Rwanda must rally resources to achieve vision 2020

by Elayne Wangalwa 0

Managing director of the International Monetary Fund, Christine Lagarde, believes that this will aid the country in being less dependent on external aid.

“Mobilising domestic revenues will be critical in creating fiscal space as reliance on aid gradually recedes,” Lagarde said.

“At 16 per cent of GDP, the tax collection effort is still low compared to peers in Africa, and well below the 25 per cent target set by the East African Community.”

In August, the Rwanda Revenue Authority (RRA) suffered a setback in its efforts to wean the country off aid.

The taxman also expressed fears that the country had not collected enough taxes to meet its revenue targets for the 2013/2014 financial year, despite a string of stringent measures by the government to meet its growing budgetary needs.

Moreover, in order for the East African country to achieve its middle income country status in the next five years, Lagarde said the country should focus on “encouraging private sector development to reduce reliance on the public sector, and harnessing the potential of regional integration to support export diversification and overcome geographics.”

(READ MORE: Rwanda keen to become regional economic powerhouse)

The country, which is committed to sustainable economic growth, has made impressive progress in rehabilitating and stabilising its economy.

Positive actions taken by Rwanda’s government has also ensured that the country maintained a decade-long period of strong economic growth.

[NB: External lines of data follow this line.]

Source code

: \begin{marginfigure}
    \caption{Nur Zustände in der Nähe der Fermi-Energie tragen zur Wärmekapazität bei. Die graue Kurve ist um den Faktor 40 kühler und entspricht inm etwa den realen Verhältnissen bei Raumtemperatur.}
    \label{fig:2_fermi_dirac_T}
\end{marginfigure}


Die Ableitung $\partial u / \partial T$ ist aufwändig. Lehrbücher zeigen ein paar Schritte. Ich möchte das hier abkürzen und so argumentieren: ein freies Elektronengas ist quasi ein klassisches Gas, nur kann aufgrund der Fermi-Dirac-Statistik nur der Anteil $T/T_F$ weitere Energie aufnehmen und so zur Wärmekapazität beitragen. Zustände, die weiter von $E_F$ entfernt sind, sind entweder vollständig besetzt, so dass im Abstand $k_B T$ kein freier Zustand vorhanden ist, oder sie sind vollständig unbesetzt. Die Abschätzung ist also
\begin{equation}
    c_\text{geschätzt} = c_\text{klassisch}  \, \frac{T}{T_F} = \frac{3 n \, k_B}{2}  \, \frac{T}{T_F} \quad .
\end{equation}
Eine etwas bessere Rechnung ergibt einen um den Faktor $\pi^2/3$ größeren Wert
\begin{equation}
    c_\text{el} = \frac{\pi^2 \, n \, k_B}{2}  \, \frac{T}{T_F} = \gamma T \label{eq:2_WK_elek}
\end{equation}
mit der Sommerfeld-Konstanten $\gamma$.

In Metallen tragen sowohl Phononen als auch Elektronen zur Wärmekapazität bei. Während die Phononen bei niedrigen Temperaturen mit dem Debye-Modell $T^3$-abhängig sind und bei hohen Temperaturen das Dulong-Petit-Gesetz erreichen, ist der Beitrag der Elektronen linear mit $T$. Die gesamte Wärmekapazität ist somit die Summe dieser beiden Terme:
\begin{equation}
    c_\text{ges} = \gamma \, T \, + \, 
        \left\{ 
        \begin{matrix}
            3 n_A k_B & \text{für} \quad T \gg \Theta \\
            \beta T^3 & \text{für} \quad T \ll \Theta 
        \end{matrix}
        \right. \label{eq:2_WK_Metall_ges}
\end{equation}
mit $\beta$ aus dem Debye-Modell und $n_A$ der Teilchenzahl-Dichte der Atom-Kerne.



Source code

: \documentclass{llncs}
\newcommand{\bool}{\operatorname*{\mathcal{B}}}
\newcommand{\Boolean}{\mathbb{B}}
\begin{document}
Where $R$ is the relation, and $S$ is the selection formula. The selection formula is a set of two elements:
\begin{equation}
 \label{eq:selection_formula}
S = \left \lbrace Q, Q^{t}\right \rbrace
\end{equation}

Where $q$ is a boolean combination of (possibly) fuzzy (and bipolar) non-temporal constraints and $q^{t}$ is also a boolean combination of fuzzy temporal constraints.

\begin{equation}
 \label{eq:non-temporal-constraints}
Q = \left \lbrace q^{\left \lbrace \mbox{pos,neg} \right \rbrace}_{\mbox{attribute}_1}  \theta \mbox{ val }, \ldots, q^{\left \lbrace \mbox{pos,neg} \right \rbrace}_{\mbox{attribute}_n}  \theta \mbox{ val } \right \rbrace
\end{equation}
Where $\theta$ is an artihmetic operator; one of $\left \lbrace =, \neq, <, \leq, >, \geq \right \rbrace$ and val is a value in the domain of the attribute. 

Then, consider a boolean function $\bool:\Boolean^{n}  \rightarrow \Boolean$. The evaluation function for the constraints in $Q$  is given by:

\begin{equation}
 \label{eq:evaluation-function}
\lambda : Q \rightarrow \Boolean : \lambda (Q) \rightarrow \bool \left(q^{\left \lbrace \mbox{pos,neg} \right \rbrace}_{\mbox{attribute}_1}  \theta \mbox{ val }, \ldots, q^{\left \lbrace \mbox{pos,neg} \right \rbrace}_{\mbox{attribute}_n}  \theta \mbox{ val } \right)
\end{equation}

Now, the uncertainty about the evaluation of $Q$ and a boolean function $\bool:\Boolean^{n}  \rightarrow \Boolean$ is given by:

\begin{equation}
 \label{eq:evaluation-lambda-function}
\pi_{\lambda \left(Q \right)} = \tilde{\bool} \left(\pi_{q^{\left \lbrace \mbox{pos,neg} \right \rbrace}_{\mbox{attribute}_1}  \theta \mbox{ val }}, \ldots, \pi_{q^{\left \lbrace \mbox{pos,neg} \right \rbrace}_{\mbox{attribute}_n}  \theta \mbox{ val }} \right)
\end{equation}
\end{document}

“Since the early 2000s, Rwanda has grown at an average of about eight per cent, well above the regional average and on par with emerging Asia,” Lagarde said.

“Per capita income has more than trebled, and while poverty is still high at about 45 per cent of the population, the poorest have shared the benefits of growth.”

(READ MORE: World Bank gives Rwanda $70 mln to help fight poverty)

Regarding Africa’s growth, Lagarde cautioned that the revising of global economic forecasts will slightly slow down the continent’s growth.

“Growth forecasts for sub-Saharan Africa have been pared down due to lower oil and commodity prices,” she said.

“Still, the overall outlook remains promising, and at close to five per cent, the region is expected to post the world’s second highest growth rate in 2015.”